Le cercle littéraire des amateurs d'épluchures de patates de Mary Ann Shaffer

amateursVoilà un livre que j'avais acheté avec empressement lors de sa sortie (en grand format en plus) et que j'avais laissé de côté. C'est lors de sa sortie en poche que je me suis dit qu'il fallait prendre les choses à bras le corps car ce livre, je le savais, était fait pour moi. Après tout le bruit qui a suivi sa parution (la mort de son auteur, l'achèvement par la nièce de celle-ci), les nombreux commentaires sur les blogs, je suis finalement passé après la tempête pour me faire mon propre avis. Sitôt ouvert, sitôt dévoré et voilà un livre frais qui est tombé à point nommé.
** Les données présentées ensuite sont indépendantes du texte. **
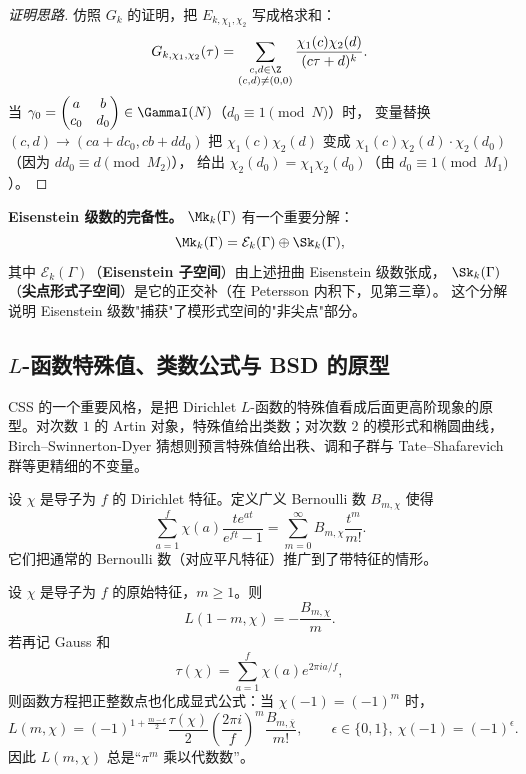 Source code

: \begin{proof}[证明思路]
仿照 $G_k$ 的证明，把 $E_{k,\chi_1,\chi_2}$ 写成格求和：
\[
  G_{k,\chi_1,\chi_2}(\tau)
  = \sum_{\substack{c,d \in \Z \\ (c,d) \neq (0,0)}}
    \frac{\chi_1(c)\chi_2(d)}{(c\tau + d)^k}.
\]
当 $\gamma_0 = \begin{pmatrix} a & b \\ c_0 & d_0 \end{pmatrix} \in \GammaI(N)$（$d_0 \equiv 1 \pmod N$）时，
变量替换 $(c,d) \to (ca + dc_0, cb + dd_0)$ 把 $\chi_1(c)\chi_2(d)$ 变成
$\chi_1(c)\chi_2(d) \cdot \chi_2(d_0)$（因为 $dd_0 \equiv d \pmod{M_2}$），
给出 $\chi_2(d_0) = \chi_1\chi_2(d_0)$（由 $d_0 \equiv 1 \pmod{M_1}$）。
\end{proof}

\textbf{Eisenstein 级数的完备性。}
$\Mk_k(\Gamma)$ 有一个重要分解：
\[
  \Mk_k(\Gamma) = \mathcal{E}_k(\Gamma) \oplus \Sk_k(\Gamma),
\]
其中 $\mathcal{E}_k(\Gamma)$（\textbf{Eisenstein 子空间}）由上述扭曲 Eisenstein 级数张成，
$\Sk_k(\Gamma)$（\textbf{尖点形式子空间}）是它的正交补（在 Petersson 内积下，见第三章）。
这个分解说明 Eisenstein 级数"捕获"了模形式空间的"非尖点"部分。

\subsection*{$L$-函数特殊值、类数公式与 BSD 的原型}

CSS 的一个重要风格，是把 Dirichlet $L$-函数的特殊值看成后面更高阶现象的原型。对次数 $1$ 的 Artin 对象，特殊值给出类数；对次数 $2$ 的模形式和椭圆曲线，Birch--Swinnerton-Dyer 猜想则预言特殊值给出秩、调和子群与 Tate--Shafarevich 群等更精细的不变量。

\begin{definition}[广义 Bernoulli 数]
\label{def:generalized-bernoulli}
设 $\chi$ 是导子为 $f$ 的 Dirichlet 特征。定义广义 Bernoulli 数 $B_{m,\chi}$ 使得
\[
  \sum_{a=1}^{f}\chi(a)\frac{te^{at}}{e^{ft}-1}
  = \sum_{m=0}^{\infty} B_{m,\chi}\frac{t^m}{m!}.
\]
它们把通常的 Bernoulli 数（对应平凡特征）推广到了带特征的情形。
\end{definition}

\begin{proposition}
\label{prop:dirichlet-special-values}
设 $\chi$ 是导子为 $f$ 的原始特征，$m\ge 1$。则
\[
  L(1-m,\chi)=-\frac{B_{m,\chi}}{m}.
\]
若再记 Gauss 和
\[
  \tau(\chi)=\sum_{a=1}^{f}\chi(a)e^{2\pi ia/f},
\]
则函数方程把正整数点也化成显式公式：当 $\chi(-1)=(-1)^m$ 时，
\[
  L(m,\chi)
  =(-1)^{1+\frac{m-\epsilon}{2}}\frac{\tau(\chi)}{2}
   \left(\frac{2\pi i}{f}\right)^m
   \frac{B_{m,\overline{\chi}}}{m!},
  \qquad \epsilon\in\{0,1\},\ \chi(-1)=(-1)^\epsilon.
\]
因此 $L(m,\chi)$ 总是“$\pi^m$ 乘以代数数”。
\end{proposition}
Juliet est une trentenaire anglaise, célibataire de surcroit (on la verrait formidablement en vieille petite bonne femme toujours une tasse de thé à la main) qui a achevé son premier livre et peine à trouver l'inspiration pour le second. On la suit mener les débats avec son éditeur d'ami, la sœur dudit éditeur (amie de la première heure) afin de se remettre au travail. En pleine promotion de son dernier livre on la sent perdue sur la suite, implorant le ciel de lui donner matière à réflexion.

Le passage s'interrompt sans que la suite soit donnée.